Hakkını teslim edelim, dedikleri gibi de yaptılar. Hatta "alkışlamamak"şöyle dursun, gündüz gözüyle akıl almaz çamur attılar. Marmaray için bile ilk günden "Su sızdırıyor, güvenilmez..." dediler, ötesi var mı? Gerçi sonra da "O proje aslında Ecevit'indi" dediler...
Hülasa, AK Parti iktidara geldiği günden beri birçok genel başkan değiştirdiler ama kara çalma tarzlarını değiştirmediler.
Hiçbir şey bulamadıklarında fabrikasyona yani tezvirata başvurdular. Baktılar ki sosyal medya marifetiyle beklediklerinin de üzerinde randıman alıyorlar işi hepten yalan dolana vurdular.
İçlerinde en uyanıkları da AK Parti'nin yaptığı metroları bile kendisinin yaptığını iddia edecek kadar kaptırıp gitti. İşin garibi, sosyolojilerini öyle mankurtlaştırdılar ki bu sersem sepet iddiayı bile sorgulayamaz oldular.
Zaten "Bi dakika arkadaş, böyle muhalefet olmaz!" yollu itiraz edenlerin de "Muhalefete muhalefet yapılmaz!" diyerek ağzını kapattılar.
Özellikle son yıllarda da işleri gayet tıkırında gidiyordu.
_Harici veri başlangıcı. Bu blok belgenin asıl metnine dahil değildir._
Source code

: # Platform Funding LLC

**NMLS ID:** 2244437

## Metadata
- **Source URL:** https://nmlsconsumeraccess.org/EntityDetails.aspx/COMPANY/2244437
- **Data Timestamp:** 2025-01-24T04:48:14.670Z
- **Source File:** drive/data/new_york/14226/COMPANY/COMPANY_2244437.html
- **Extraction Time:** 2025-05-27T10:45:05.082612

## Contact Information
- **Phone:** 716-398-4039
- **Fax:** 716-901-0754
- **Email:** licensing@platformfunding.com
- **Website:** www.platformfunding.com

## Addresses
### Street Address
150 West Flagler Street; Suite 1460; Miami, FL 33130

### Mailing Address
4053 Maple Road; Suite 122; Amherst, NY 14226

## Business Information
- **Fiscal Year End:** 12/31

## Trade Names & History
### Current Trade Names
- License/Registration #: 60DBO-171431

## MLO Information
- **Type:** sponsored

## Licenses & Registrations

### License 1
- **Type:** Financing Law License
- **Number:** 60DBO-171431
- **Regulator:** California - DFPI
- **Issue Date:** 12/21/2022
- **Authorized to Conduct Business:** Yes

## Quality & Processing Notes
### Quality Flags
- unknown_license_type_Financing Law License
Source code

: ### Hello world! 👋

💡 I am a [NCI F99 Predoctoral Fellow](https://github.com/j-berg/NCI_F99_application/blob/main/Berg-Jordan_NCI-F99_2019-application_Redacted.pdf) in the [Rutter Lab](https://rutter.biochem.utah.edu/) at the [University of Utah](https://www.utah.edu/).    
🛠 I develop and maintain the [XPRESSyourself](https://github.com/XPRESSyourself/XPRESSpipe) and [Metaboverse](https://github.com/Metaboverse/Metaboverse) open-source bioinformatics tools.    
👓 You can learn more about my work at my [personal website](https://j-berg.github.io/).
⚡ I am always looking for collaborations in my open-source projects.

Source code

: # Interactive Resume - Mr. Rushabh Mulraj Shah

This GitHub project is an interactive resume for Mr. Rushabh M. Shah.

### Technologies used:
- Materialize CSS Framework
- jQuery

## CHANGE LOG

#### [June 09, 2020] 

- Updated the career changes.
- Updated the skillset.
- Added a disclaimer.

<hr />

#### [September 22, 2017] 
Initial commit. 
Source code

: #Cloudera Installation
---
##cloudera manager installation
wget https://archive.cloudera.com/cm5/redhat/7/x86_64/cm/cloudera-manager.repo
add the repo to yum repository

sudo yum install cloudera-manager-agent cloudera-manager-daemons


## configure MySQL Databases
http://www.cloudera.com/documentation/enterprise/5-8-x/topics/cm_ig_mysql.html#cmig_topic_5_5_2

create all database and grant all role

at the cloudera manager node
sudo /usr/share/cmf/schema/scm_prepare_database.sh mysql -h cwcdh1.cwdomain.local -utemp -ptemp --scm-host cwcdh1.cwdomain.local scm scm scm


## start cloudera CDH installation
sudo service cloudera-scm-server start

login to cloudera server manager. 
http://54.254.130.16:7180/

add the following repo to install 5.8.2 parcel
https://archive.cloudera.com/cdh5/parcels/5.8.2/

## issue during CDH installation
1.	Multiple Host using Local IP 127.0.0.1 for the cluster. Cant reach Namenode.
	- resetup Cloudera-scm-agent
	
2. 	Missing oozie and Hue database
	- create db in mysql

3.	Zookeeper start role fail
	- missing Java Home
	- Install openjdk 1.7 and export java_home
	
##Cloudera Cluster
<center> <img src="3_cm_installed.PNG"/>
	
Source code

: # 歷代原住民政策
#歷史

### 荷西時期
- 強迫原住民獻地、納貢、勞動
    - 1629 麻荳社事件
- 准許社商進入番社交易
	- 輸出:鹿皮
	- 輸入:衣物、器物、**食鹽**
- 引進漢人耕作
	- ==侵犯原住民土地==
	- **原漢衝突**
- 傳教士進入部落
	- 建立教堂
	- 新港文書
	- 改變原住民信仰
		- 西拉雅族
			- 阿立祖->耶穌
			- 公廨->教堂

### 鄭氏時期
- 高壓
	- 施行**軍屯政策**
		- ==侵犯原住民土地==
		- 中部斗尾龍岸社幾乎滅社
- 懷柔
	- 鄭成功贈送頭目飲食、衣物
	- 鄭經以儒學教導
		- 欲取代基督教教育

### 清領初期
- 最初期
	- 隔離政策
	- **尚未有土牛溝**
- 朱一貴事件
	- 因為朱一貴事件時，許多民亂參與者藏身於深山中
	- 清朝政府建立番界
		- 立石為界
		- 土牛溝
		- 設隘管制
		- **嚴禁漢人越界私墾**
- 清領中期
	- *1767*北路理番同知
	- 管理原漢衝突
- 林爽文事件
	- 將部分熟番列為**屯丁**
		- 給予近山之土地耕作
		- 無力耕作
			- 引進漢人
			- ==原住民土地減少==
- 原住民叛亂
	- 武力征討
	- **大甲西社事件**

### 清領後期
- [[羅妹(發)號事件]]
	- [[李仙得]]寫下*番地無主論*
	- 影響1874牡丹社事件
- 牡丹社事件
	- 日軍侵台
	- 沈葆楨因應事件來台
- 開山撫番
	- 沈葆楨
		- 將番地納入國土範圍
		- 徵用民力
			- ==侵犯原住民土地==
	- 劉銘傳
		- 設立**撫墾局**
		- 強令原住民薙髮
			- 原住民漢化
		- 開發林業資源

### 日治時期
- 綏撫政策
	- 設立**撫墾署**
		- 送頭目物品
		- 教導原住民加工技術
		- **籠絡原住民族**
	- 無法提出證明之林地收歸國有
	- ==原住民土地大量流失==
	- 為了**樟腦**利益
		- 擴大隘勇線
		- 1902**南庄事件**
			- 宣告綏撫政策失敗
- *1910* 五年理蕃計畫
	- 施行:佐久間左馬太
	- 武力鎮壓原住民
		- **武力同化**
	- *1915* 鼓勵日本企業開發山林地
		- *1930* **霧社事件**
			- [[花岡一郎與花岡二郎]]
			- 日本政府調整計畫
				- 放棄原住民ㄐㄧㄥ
Lakin en sonunda Bolu Belediye Başkanları Tanju Özcan'a tosladılar.
Tosladılar dedim ama görünmez kaza misali değil, Tanju göstere göstere geldi.
Göçmenlerin nikâh ücretlerine, sularına zam yaptı; tabelalarını bir gecede kaldırıp ruhsatlarını iptal etti. Bunların hepsini de matah bir şeymiş gibi "hukuksuz" yaptığını itiraf etti. "İdari yargıya gitselerdi belki kazanırlardı ama siyasette en güçlü oluğunuz zaman yeni seçildiğiniz zamandır. Anlamadılar ne olduğunu..." dedi.
Yıllar yılı iktidarı "hukuk" üzerinden yerden yere vuran muhalefet esnafının gıkı çıkmadı.
Kartalkaya Kayak Merkezi'ndeki Grand Kartal Otel'de 78 canımızı kaybettiğimiz yangını da tıpkı depremde yaptıkları gibi siyasallaştırmak istediler.
Ne ki Tanju Özcan'ın "yeteneklerini" hesaba katmadılar.
Muhalif güruh "Tanju'ma dokunma!" kıvamında kendilerini paralarken, Tanju Özcan da "yeteneklerini" acımasızca sergiledi. O kadar ki, hem söz konusu otelin "yetki sınırlarının" dışında olduğu için hiçbir şekilde denetletmelerinin mümkün olmadığını hem de Bolu Belediyesi'ne bağlı itfaiye görevlileri tarafından denetlediklerini ve kusurlu bulduklarını söyledi.
Gazetemizin savcılık ifadelerine dayandırdığı haberine göre, Tanju Özcan'ın Bolu Belediyesi Başkan Yardımcısı yaptığı kuzeni (nepotizme de ölümüne karşılar ya) Sedat Gülener, Bolu Belediyesi İtfaiye Müdürlüğü'ne bağlı itfaiye görevlilerinin tespit ettiği "yangın güvenliğine aykırı 8 kusuru" sümenaltı etmiş...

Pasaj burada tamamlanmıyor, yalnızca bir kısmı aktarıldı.